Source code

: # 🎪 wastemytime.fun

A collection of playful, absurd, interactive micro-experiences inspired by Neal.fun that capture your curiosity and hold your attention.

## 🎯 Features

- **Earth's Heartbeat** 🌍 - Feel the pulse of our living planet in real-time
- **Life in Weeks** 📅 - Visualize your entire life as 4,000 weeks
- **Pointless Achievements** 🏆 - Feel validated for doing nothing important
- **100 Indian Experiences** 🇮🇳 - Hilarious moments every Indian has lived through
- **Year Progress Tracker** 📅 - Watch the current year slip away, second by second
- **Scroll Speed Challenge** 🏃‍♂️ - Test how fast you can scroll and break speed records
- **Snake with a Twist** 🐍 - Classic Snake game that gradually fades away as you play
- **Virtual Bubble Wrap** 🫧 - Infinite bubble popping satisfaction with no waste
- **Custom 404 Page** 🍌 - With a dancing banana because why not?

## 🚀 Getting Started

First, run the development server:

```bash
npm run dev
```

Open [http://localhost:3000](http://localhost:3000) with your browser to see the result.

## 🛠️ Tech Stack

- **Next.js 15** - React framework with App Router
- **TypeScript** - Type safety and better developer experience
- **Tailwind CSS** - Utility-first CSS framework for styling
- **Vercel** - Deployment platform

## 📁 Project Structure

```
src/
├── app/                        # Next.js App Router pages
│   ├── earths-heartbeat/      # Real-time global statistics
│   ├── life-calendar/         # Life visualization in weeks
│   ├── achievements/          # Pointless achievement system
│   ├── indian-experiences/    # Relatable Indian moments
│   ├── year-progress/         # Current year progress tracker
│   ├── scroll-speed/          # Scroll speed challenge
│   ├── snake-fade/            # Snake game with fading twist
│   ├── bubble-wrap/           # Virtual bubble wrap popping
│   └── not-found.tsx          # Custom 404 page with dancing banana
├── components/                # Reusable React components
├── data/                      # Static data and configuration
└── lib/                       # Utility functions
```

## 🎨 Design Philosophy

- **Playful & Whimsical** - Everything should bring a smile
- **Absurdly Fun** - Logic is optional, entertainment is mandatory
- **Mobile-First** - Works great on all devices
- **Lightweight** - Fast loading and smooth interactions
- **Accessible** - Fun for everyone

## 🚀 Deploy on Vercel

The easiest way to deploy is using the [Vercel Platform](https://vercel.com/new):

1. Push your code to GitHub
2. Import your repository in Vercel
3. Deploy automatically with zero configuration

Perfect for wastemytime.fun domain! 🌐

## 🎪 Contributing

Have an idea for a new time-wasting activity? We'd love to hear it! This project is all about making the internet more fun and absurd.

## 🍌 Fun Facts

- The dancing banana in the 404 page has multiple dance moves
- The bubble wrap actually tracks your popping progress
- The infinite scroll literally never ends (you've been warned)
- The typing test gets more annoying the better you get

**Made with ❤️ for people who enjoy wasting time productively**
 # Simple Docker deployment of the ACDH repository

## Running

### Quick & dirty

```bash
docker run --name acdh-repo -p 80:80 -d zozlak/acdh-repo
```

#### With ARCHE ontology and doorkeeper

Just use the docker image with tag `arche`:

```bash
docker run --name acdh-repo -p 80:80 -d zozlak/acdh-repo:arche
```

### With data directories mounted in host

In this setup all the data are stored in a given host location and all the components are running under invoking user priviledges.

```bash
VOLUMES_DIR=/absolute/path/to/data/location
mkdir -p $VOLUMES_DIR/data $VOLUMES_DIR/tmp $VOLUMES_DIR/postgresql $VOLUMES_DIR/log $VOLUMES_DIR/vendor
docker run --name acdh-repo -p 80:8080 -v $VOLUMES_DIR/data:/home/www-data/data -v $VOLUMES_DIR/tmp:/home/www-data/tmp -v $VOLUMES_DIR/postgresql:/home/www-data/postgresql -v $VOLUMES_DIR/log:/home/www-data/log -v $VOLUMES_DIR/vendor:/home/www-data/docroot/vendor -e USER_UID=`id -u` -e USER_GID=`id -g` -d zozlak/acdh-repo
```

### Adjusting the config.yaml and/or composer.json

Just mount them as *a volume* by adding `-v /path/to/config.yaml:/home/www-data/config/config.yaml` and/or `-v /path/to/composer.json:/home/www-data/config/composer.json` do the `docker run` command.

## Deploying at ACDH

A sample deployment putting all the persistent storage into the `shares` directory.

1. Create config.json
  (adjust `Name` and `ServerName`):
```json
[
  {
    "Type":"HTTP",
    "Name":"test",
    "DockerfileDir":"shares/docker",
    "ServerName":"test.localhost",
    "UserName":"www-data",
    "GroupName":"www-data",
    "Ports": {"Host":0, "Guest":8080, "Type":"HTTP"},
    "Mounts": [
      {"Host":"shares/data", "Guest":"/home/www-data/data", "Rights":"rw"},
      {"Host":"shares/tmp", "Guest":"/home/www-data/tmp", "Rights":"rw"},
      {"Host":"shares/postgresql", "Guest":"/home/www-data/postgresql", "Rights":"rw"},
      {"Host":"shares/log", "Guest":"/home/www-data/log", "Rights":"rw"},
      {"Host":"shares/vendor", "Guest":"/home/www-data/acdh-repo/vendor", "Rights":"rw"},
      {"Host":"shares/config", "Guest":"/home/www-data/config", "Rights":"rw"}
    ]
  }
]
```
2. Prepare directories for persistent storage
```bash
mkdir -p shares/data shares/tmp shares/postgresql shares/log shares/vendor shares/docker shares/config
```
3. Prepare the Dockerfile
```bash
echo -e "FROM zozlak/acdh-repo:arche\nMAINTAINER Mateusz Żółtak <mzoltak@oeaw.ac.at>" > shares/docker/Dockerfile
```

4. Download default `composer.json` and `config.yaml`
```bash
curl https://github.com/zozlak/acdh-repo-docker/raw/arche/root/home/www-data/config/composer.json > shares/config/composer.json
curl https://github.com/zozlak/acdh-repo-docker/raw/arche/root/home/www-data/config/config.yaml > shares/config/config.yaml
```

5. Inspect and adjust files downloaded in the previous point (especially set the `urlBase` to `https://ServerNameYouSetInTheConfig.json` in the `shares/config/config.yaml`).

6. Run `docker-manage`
:::
## [Requirement]
Each line from the start of the listing through the line with "- **Pointless Achievements**" is to be restated verbatim, both ends included.

## [Answer space]
Source code

: # 🎪 wastemytime.fun

A collection of playful, absurd, interactive micro-experiences inspired by Neal.fun that capture your curiosity and hold your attention.

## 🎯 Features

- **Earth's Heartbeat** 🌍 - Feel the pulse of our living planet in real-time
- **Life in Weeks** 📅 - Visualize your entire life as 4,000 weeks
- **Pointless Achievements** 🏆 - Feel validated for doing nothing important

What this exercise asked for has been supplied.